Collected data
★ ★ ★
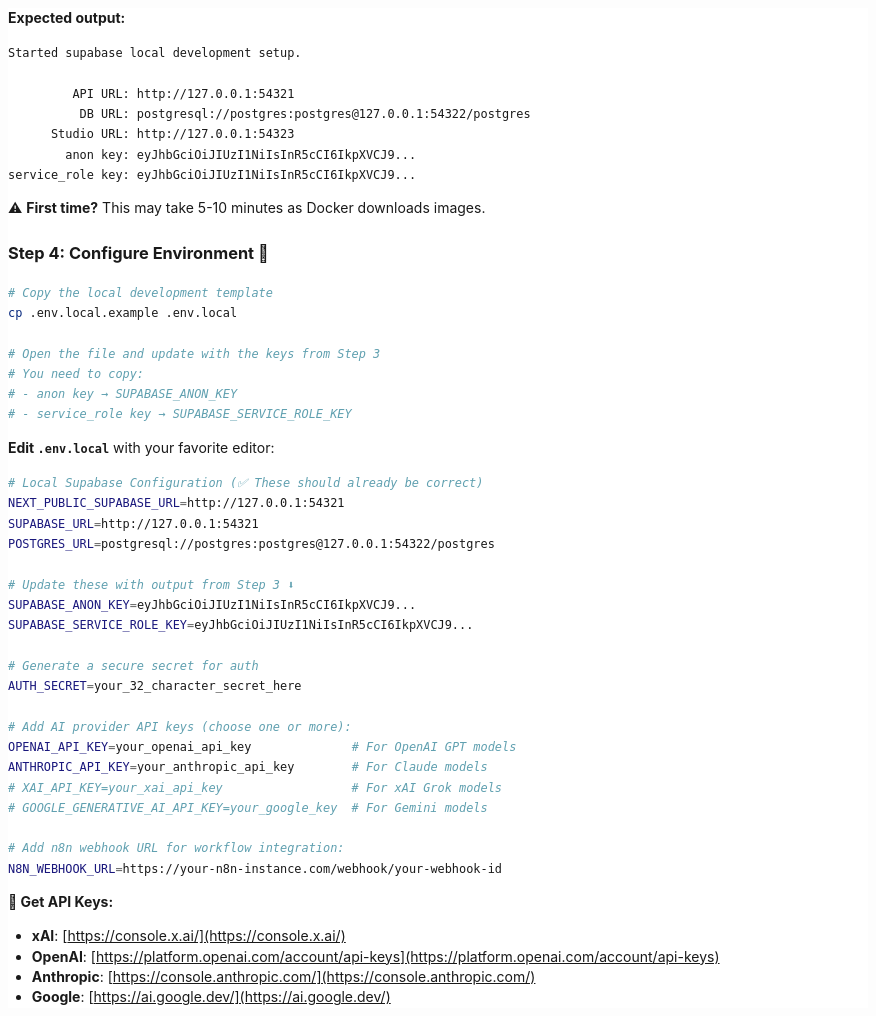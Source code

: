 **Expected output:**

```
Started supabase local development setup.

         API URL: http://127.0.0.1:54321
          DB URL: postgresql://postgres:postgres@127.0.0.1:54322/postgres
      Studio URL: http://127.0.0.1:54323
        anon key: eyJhbGciOiJIUzI1NiIsInR5cCI6IkpXVCJ9...
service_role key: eyJhbGciOiJIUzI1NiIsInR5cCI6IkpXVCJ9...
```

⚠️ **First time?** This may take 5-10 minutes as Docker downloads images.

### Step 4: Configure Environment 🔧

```bash
# Copy the local development template
cp .env.local.example .env.local

# Open the file and update with the keys from Step 3
# You need to copy:
# - anon key → SUPABASE_ANON_KEY
# - service_role key → SUPABASE_SERVICE_ROLE_KEY
```

**Edit `.env.local`** with your favorite editor:

```bash
# Local Supabase Configuration (✅ These should already be correct)
NEXT_PUBLIC_SUPABASE_URL=http://127.0.0.1:54321
SUPABASE_URL=http://127.0.0.1:54321
POSTGRES_URL=postgresql://postgres:postgres@127.0.0.1:54322/postgres

# Update these with output from Step 3 ⬇️
SUPABASE_ANON_KEY=eyJhbGciOiJIUzI1NiIsInR5cCI6IkpXVCJ9...
SUPABASE_SERVICE_ROLE_KEY=eyJhbGciOiJIUzI1NiIsInR5cCI6IkpXVCJ9...

# Generate a secure secret for auth
AUTH_SECRET=your_32_character_secret_here

# Add AI provider API keys (choose one or more):
OPENAI_API_KEY=your_openai_api_key              # For OpenAI GPT models
ANTHROPIC_API_KEY=your_anthropic_api_key        # For Claude models
# XAI_API_KEY=your_xai_api_key                  # For xAI Grok models
# GOOGLE_GENERATIVE_AI_API_KEY=your_google_key  # For Gemini models

# Add n8n webhook URL for workflow integration:
N8N_WEBHOOK_URL=https://your-n8n-instance.com/webhook/your-webhook-id
```

**🔑 Get API Keys:**

- **xAI**: [https://console.x.ai/](https://console.x.ai/)
- **OpenAI**: [https://platform.openai.com/account/api-keys](https://platform.openai.com/account/api-keys)
- **Anthropic**: [https://console.anthropic.com/](https://console.anthropic.com/)
- **Google**: [https://ai.google.dev/](https://ai.google.dev/)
★ ★ ★
Prompt:
Going through the entries above, tally each line that has the word "OpenAI". Answer with the number only.

Task output:
2